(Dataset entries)
··········
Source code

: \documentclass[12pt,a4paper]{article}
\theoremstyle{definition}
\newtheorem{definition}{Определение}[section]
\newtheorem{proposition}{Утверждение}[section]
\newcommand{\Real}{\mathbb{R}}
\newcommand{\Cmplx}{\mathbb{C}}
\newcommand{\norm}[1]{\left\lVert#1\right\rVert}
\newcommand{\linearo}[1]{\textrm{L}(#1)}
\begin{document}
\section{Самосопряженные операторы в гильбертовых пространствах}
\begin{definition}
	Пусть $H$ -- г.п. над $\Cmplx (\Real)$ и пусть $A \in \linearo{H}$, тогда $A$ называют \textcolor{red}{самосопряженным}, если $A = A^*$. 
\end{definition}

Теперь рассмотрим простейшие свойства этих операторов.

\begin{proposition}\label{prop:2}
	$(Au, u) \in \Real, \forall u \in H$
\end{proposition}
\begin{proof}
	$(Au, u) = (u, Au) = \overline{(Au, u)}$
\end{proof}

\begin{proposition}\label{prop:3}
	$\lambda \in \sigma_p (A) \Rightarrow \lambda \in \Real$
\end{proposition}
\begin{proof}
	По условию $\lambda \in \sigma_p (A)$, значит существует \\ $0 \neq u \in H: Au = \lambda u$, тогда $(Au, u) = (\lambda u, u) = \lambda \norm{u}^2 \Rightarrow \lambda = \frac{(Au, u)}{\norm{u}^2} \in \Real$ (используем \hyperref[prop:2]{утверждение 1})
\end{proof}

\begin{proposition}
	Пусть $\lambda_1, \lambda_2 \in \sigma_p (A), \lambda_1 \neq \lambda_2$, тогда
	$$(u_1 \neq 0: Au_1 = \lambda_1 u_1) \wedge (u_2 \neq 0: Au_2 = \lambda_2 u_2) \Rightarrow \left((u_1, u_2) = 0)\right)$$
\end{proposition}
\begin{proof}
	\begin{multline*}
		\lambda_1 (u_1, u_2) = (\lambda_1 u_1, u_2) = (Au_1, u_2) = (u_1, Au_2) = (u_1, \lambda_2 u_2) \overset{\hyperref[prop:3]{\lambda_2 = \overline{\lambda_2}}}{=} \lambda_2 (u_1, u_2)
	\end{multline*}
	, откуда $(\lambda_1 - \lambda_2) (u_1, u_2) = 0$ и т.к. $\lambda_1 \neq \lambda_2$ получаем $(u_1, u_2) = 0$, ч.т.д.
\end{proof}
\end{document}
··········
Your task: Write down how many lines of the data above carry the word "newtheorem". Nothing else belongs in the answer.

Solution for this exercise: 2